Pressionado pelas cortes lusitanas, D. João, contra a sua vontade e após um período de treze anos de permanência, onde se destacaram a abertura dos portos brasileiros às nações amigas, em 1810, e a elevação do Brasil a reino unido a Portugal e Algarve, em 1815, partiu com destino a Portugal em 1821, deixando em seu lugar, como príncipe-regente, seu filho D. Pedro.
Por exigência das tropas portuguesas estacionadas no Brasil, D. Pedro jurou observar a Constituição portuguesa, mas, ainda em 1821, diversas medidas das Cortes de Lisboa tentaram diminuir o poder do regente e pôr fim a autonomia que o Brasil adquirira. Além disso, as Cortes passaram a insistir na volta de D. Pedro para Portugal, sob o pretexto de que ele precisava completar seus estudos na Europa.
A insistência para que D. Pedro retornasse para Portugal despertou atitudes de resistência no Rio de Janeiro, Minas Gerais e São Paulo. Sentindo que a volta do príncipe seria inevitável a restituição do Brasil à condição de colônia, algumas lideranças brasileiras deram início a um movimento para pressioná-lo a permanecer no Brasil.

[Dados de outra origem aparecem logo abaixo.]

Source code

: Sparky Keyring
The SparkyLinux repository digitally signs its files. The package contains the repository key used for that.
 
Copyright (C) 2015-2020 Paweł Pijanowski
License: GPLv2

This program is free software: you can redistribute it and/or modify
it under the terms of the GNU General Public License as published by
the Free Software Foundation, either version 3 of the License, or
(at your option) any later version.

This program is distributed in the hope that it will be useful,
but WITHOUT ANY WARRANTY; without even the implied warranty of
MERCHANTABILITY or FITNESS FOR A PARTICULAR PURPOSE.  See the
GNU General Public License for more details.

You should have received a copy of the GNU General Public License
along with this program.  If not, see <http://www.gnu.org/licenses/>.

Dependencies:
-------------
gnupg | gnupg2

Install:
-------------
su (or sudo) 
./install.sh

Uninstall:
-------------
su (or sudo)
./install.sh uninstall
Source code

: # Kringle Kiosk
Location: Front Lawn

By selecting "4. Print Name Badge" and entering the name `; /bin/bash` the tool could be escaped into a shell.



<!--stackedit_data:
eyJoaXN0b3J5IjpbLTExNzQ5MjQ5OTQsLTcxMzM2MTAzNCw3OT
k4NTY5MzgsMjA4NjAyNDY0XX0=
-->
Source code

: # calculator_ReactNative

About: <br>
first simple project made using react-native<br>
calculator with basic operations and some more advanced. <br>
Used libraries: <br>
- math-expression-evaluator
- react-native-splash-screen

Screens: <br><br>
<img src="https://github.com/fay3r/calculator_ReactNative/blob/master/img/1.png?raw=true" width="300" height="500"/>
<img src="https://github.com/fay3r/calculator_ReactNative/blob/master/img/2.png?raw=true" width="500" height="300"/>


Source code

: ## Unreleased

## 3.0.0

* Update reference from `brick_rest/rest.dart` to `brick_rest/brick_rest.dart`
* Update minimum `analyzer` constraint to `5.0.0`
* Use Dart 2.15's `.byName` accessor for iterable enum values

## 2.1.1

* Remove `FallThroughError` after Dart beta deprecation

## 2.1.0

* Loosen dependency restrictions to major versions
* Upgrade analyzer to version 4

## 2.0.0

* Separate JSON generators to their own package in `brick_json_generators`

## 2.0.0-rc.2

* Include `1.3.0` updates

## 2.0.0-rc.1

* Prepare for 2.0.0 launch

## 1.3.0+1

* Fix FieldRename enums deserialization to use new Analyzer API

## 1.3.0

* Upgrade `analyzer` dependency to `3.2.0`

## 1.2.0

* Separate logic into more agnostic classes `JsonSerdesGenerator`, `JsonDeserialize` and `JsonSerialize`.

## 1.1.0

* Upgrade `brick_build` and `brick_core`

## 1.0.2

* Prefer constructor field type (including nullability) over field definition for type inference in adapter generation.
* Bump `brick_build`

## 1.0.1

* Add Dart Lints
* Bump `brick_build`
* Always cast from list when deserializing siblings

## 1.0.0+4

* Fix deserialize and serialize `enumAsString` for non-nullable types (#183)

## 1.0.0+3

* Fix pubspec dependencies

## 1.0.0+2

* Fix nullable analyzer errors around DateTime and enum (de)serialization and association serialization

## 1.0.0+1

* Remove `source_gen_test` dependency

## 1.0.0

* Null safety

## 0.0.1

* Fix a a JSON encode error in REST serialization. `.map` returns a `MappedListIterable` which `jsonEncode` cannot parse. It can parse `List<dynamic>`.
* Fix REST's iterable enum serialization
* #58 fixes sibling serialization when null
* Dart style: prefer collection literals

Em janeiro de 1822, foi entregue uma petição ao príncipe solicitando que não abandonasse o Brasil. D. Pedro aquiesceu e, desrespeitando frontalmente a deliberação das Cortes, optou por permanecer como regente, no que ficou conhecido como o “dia do fico".[15]
Em face das reiteradas pressões das cortes de Lisboa, em 7 de setembro de 1822 o príncipe declarou a independência do Brasil, concluindo o longo e cumulativo processo caracterizado pela continuidade ao longo do caminho[16].
Os processos de independência tão distintos das colônias das Américas hispânica e portuguesa, caracterizados pela ruptura e pela continuidade, respectivamente, teriam reflexos diretos no campo militar, como veremos a seguir.
3. O poder militar e a formação dos novos territórios
Possuidor de um vasto império ultramarino, a Espanha sempre se valeu de seu poder militar para manter seus territórios coloniais, utilizando, para tal, sua bem estruturada marinha e seu exército. Todavia, em razão da extensão territorial a ser guardada e protegida contra ameaças e do tamanho do exército regular espanhol, parcela significativa da defesa das colônias era atribuída às milícias locais.
A Guerra peninsular agravou a questão da defesa das colônias, na medida em que a Coroa espanhola, diante da possibilidade da perda de seu território e do próprio reino, precisou direcionar o esforço de seu poder militar para a Europa, deixando as colônias praticamente a cargo das milícias locais. Para enfrentar os franceses, teve início uma forte política de recrutamento forçado, com o objetivo de completar o exército para a defesa da própria península[17].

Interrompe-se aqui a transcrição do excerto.